The agreeable side to this story – and something rather flattering to us as a nation, given our recent history of election-related violence – is that these crowds are largely peaceful. No sign of any beehives, or other innovations for putting an immediate end to a rival’s political rally.
The sad part of it is that there are so many young Kenyans who have nothing else to do – no viable farms to attend to; no micro-enterprises; no opportunities to pursue.
And this brings me to what may be the most worrying feature in all this:
Being part of a very large crowd cheering on one’s favoured politician has a very intoxicating effect. It supports a powerful illusion of inevitable victory. You look at just how many and how enthusiastic the crowd is, and you think, “How can our candidate lose?”

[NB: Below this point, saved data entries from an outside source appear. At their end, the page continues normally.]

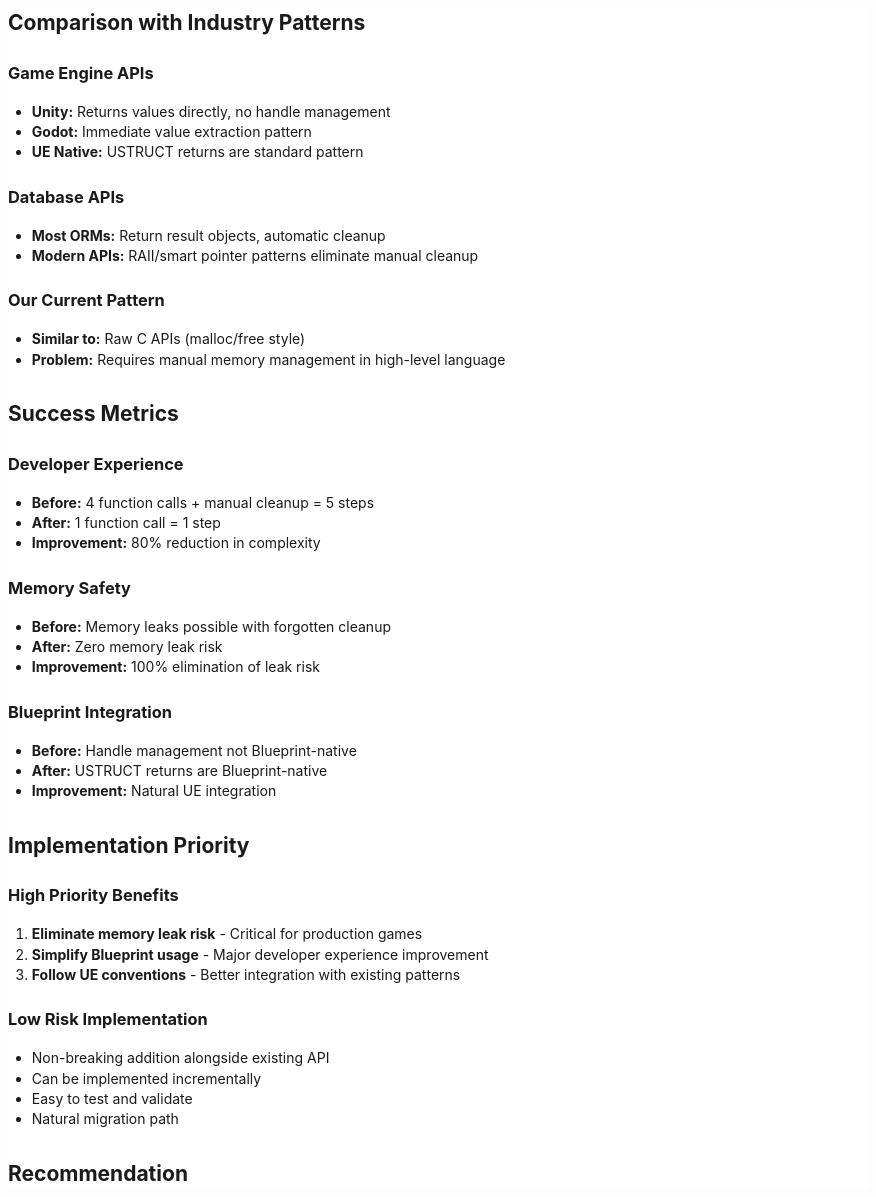 ## Comparison with Industry Patterns

### Game Engine APIs
- **Unity:** Returns values directly, no handle management
- **Godot:** Immediate value extraction pattern
- **UE Native:** USTRUCT returns are standard pattern

### Database APIs  
- **Most ORMs:** Return result objects, automatic cleanup
- **Modern APIs:** RAII/smart pointer patterns eliminate manual cleanup

### Our Current Pattern
- **Similar to:** Raw C APIs (malloc/free style)
- **Problem:** Requires manual memory management in high-level language

## Success Metrics

### Developer Experience
- **Before:** 4 function calls + manual cleanup = 5 steps
- **After:** 1 function call = 1 step
- **Improvement:** 80% reduction in complexity

### Memory Safety
- **Before:** Memory leaks possible with forgotten cleanup
- **After:** Zero memory leak risk
- **Improvement:** 100% elimination of leak risk

### Blueprint Integration
- **Before:** Handle management not Blueprint-native
- **After:** USTRUCT returns are Blueprint-native
- **Improvement:** Natural UE integration

## Implementation Priority

### High Priority Benefits
1. **Eliminate memory leak risk** - Critical for production games
2. **Simplify Blueprint usage** - Major developer experience improvement  
3. **Follow UE conventions** - Better integration with existing patterns

### Low Risk Implementation
- Non-breaking addition alongside existing API
- Can be implemented incrementally
- Easy to test and validate
- Natural migration path

## Recommendation
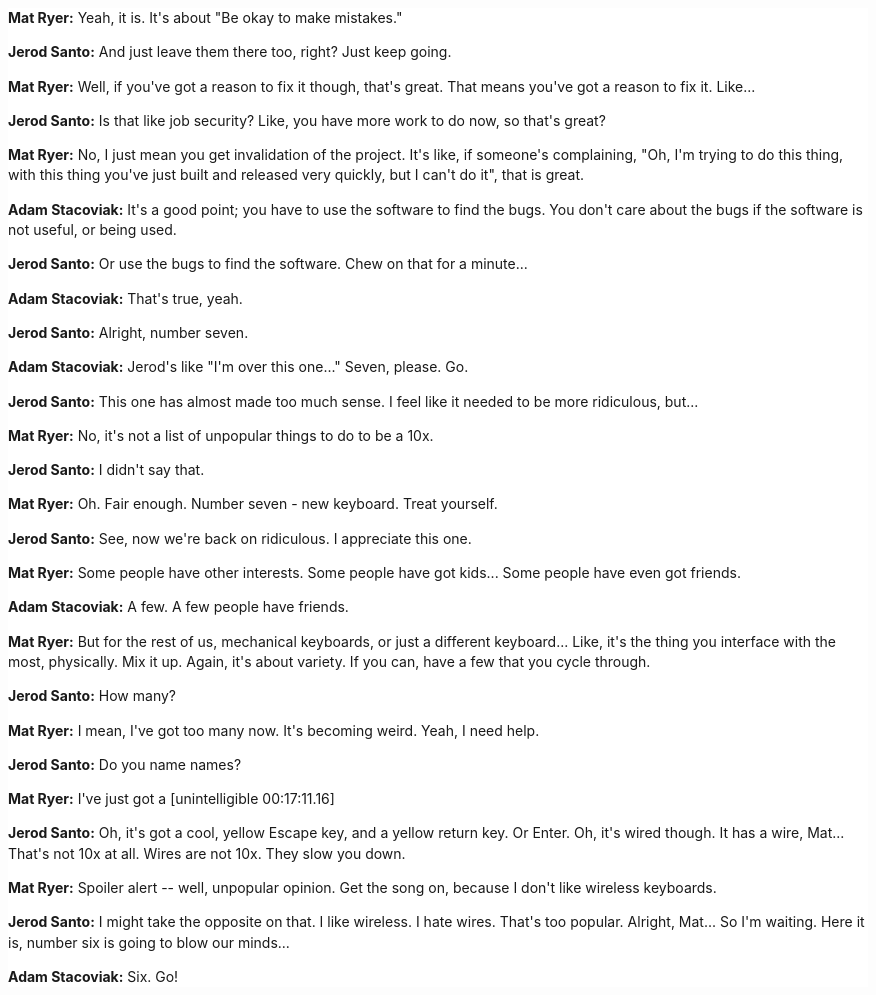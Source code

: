 **Mat Ryer:** Yeah, it is. It's about "Be okay to make mistakes."

**Jerod Santo:** And just leave them there too, right? Just keep going.

**Mat Ryer:** Well, if you've got a reason to fix it though, that's great. That means you've got a reason to fix it. Like...

**Jerod Santo:** Is that like job security? Like, you have more work to do now, so that's great?

**Mat Ryer:** No, I just mean you get invalidation of the project. It's like, if someone's complaining, "Oh, I'm trying to do this thing, with this thing you've just built and released very quickly, but I can't do it", that is great.

**Adam Stacoviak:** It's a good point; you have to use the software to find the bugs. You don't care about the bugs if the software is not useful, or being used.

**Jerod Santo:** Or use the bugs to find the software. Chew on that for a minute...

**Adam Stacoviak:** That's true, yeah.

**Jerod Santo:** Alright, number seven.

**Adam Stacoviak:** Jerod's like "I'm over this one..." Seven, please. Go.

**Jerod Santo:** This one has almost made too much sense. I feel like it needed to be more ridiculous, but...

**Mat Ryer:** No, it's not a list of unpopular things to do to be a 10x.

**Jerod Santo:** I didn't say that.

**Mat Ryer:** Oh. Fair enough. Number seven - new keyboard. Treat yourself.

**Jerod Santo:** See, now we're back on ridiculous. I appreciate this one.

**Mat Ryer:** Some people have other interests. Some people have got kids... Some people have even got friends.

**Adam Stacoviak:** A few. A few people have friends.

**Mat Ryer:** But for the rest of us, mechanical keyboards, or just a different keyboard... Like, it's the thing you interface with the most, physically. Mix it up. Again, it's about variety. If you can, have a few that you cycle through.

**Jerod Santo:** How many?

**Mat Ryer:** I mean, I've got too many now. It's becoming weird. Yeah, I need help.

**Jerod Santo:** Do you name names?

**Mat Ryer:** I've just got a \[unintelligible 00:17:11.16\]

**Jerod Santo:** Oh, it's got a cool, yellow Escape key, and a yellow return key. Or Enter. Oh, it's wired though. It has a wire, Mat... That's not 10x at all. Wires are not 10x. They slow you down.

**Mat Ryer:** Spoiler alert -- well, unpopular opinion. Get the song on, because I don't like wireless keyboards.

**Jerod Santo:** I might take the opposite on that. I like wireless. I hate wires. That's too popular. Alright, Mat... So I'm waiting. Here it is, number six is going to blow our minds...

**Adam Stacoviak:** Six. Go!
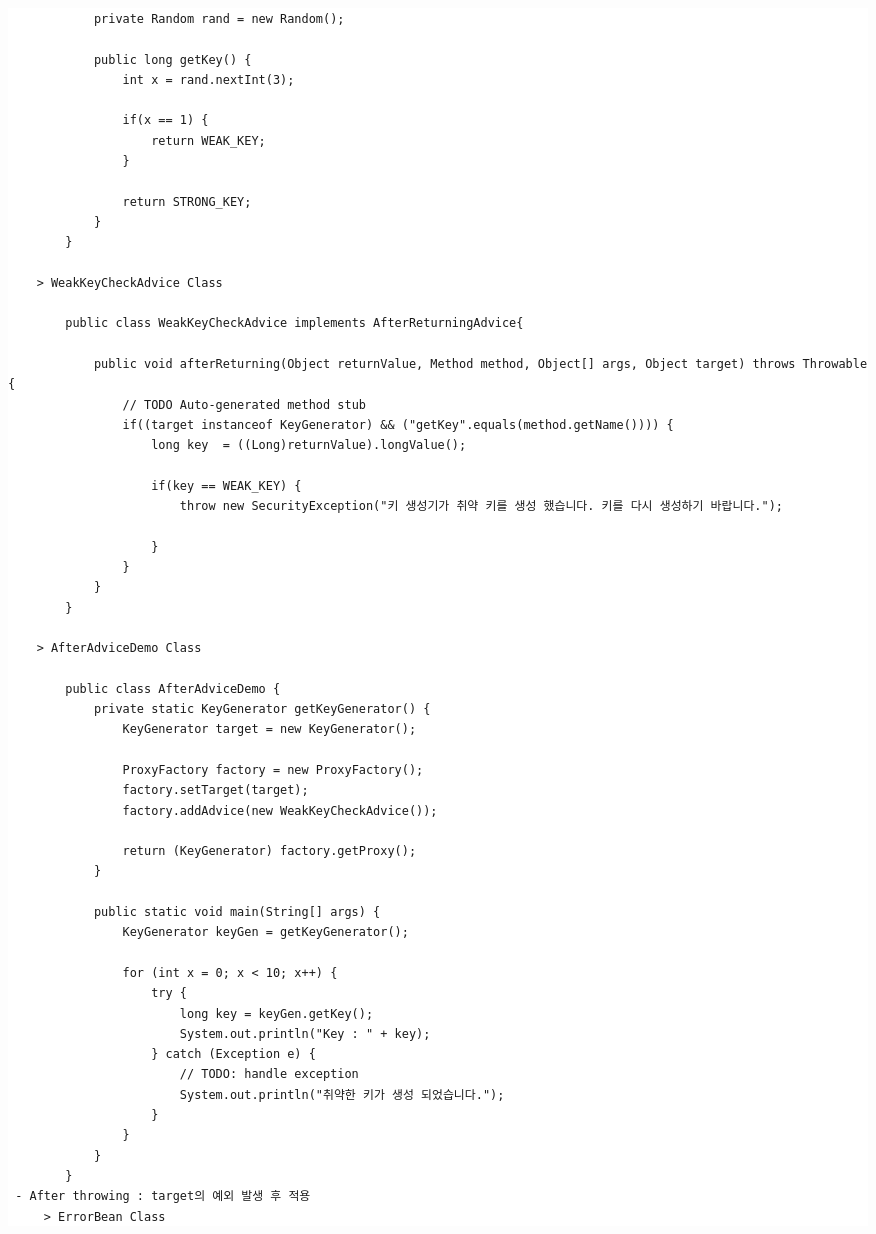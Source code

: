 				private Random rand = new Random();
	
				public long getKey() {
					int x = rand.nextInt(3);
		
					if(x == 1) {
						return WEAK_KEY;
					}
		
					return STRONG_KEY;
				}
			}

		> WeakKeyCheckAdvice Class

		    public class WeakKeyCheckAdvice implements AfterReturningAdvice{

				public void afterReturning(Object returnValue, Method method, Object[] args, Object target) throws Throwable {
					// TODO Auto-generated method stub
					if((target instanceof KeyGenerator) && ("getKey".equals(method.getName()))) {
						long key  = ((Long)returnValue).longValue();
			
						if(key == WEAK_KEY) {
							throw new SecurityException("키 생성기가 취약 키를 생성 했습니다. 키를 다시 생성하기 바랍니다.");
				
						}
					}
				}
			}
	
		> AfterAdviceDemo Class
		
			public class AfterAdviceDemo {
				private static KeyGenerator getKeyGenerator() {
					KeyGenerator target = new KeyGenerator();
		
					ProxyFactory factory = new ProxyFactory();
					factory.setTarget(target);
					factory.addAdvice(new WeakKeyCheckAdvice());
		
					return (KeyGenerator) factory.getProxy();
				}
	
				public static void main(String[] args) {
					KeyGenerator keyGen = getKeyGenerator();
		
					for (int x = 0; x < 10; x++) {
						try {
							long key = keyGen.getKey();
							System.out.println("Key : " + key);
						} catch (Exception e) {
							// TODO: handle exception
							System.out.println("취약한 키가 생성 되었습니다.");
						}
					}
				}
			}
	 - After throwing : target의 예외 발생 후 적용
		 > ErrorBean Class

I say this is worrying because over the years I have had many conversations with men and women who believed their candidate had been rigged out, and many of the arguments about such rigging begin with the words, “Did you see how much larger our crowds were (than the rival candidates)?”
And so, I would ask: Assuming that those large crowds are not merely bored idlers and hired layabouts as some claim; suppose they in some way represent the true popularity of one candidate or another; how will this multitude of political partisans be persuaded that their candidate has actually lost when the final vote tally is in?
And if convinced that their candidate was the victim of rigging, will they then shrug their shoulders and quietly go about their usual routine, whatever that may be?
Or will they seek to attack the people within that village or clan, who they will believe were part and parcel of this rigging effort that denied their candidate his or her rightful share of votes?